[Start of section]

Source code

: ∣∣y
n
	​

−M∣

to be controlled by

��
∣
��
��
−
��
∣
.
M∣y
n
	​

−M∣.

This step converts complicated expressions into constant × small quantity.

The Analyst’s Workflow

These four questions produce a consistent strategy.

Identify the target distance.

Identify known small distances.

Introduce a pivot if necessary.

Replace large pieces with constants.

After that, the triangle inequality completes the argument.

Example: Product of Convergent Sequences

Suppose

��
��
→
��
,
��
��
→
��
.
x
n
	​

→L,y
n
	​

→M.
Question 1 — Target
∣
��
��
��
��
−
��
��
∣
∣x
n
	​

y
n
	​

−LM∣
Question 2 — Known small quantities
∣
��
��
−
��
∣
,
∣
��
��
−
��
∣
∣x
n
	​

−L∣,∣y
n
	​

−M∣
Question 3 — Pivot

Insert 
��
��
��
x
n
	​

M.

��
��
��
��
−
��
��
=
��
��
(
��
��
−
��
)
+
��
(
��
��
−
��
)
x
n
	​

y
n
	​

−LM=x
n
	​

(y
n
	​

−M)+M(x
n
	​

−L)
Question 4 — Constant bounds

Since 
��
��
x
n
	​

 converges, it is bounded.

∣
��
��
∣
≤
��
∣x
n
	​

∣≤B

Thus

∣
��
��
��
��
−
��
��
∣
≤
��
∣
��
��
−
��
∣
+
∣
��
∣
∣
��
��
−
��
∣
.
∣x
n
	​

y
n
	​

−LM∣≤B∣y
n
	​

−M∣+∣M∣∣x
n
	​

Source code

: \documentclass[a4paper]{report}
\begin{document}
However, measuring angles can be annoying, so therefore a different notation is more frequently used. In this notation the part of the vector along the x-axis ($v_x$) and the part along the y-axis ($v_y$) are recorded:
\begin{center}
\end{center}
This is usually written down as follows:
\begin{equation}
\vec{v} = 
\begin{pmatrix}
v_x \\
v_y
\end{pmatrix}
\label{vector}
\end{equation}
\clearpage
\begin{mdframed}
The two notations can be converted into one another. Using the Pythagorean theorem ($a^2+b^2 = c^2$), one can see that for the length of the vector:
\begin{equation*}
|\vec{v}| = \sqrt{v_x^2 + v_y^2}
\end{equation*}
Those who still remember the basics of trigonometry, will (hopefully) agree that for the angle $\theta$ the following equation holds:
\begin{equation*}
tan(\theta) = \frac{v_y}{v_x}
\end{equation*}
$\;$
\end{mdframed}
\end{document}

[End of section]

THE TASK:
The whole listing above must be copied exactly.

EXERCISE RESPONSE:
Source code

: ∣∣y
n
	​

−M∣

to be controlled by

��
∣
��
��
−
��
∣
.
M∣y
n
	​

−M∣.

This step converts complicated expressions into constant × small quantity.

The Analyst’s Workflow

These four questions produce a consistent strategy.

Identify the target distance.

Identify known small distances.

Introduce a pivot if necessary.

Replace large pieces with constants.

After that, the triangle inequality completes the argument.

Example: Product of Convergent Sequences

Suppose

��
��
→
��
,
��
��
→
��
.
x
n
	​

→L,y
n
	​

→M.
Question 1 — Target
∣
��
��
��
��
−
��
��
∣
∣x
n
	​

y
n
	​

−LM∣
Question 2 — Known small quantities
∣
��
��
−
��
∣
,
∣
��
��
−
��
∣
∣x
n
	​

−L∣,∣y
n
	​

−M∣
Question 3 — Pivot

Insert 
��
��
��
x
n
	​

M.

��
��
��
��
−
��
��
=
��
��
(
��
��
−
��
)
+
��
(
��
��
−
��
)
x
n
	​

y
n
	​

−LM=x
n
	​

(y
n
	​

−M)+M(x
n
	​

−L)
Question 4 — Constant bounds

Since 
��
��
x
n
	​

 converges, it is bounded.

∣
��
��
∣
≤
��
∣x
n
	​

∣≤B

Thus

∣
��
��
��
��
−
��
��
∣
≤
��
∣
��
��
−
��
∣
+
∣
��
∣
∣
��
��
−
��
∣
.
∣x
n
	​

y
n
	​

−LM∣≤B∣y
n
	​

−M∣+∣M∣∣x
n
	​

Source code

: \documentclass[a4paper]{report}
\begin{document}
However, measuring angles can be annoying, so therefore a different notation is more frequently used. In this notation the part of the vector along the x-axis ($v_x$) and the part along the y-axis ($v_y$) are recorded:
\begin{center}
\end{center}
This is usually written down as follows:
\begin{equation}
\vec{v} = 
\begin{pmatrix}
v_x \\
v_y
\end{pmatrix}
\label{vector}
\end{equation}
\clearpage
\begin{mdframed}
The two notations can be converted into one another. Using the Pythagorean theorem ($a^2+b^2 = c^2$), one can see that for the length of the vector:
\begin{equation*}
|\vec{v}| = \sqrt{v_x^2 + v_y^2}
\end{equation*}
Those who still remember the basics of trigonometry, will (hopefully) agree that for the angle $\theta$ the following equation holds:
\begin{equation*}
tan(\theta) = \frac{v_y}{v_x}
\end{equation*}
$\;$
\end{mdframed}
\end{document}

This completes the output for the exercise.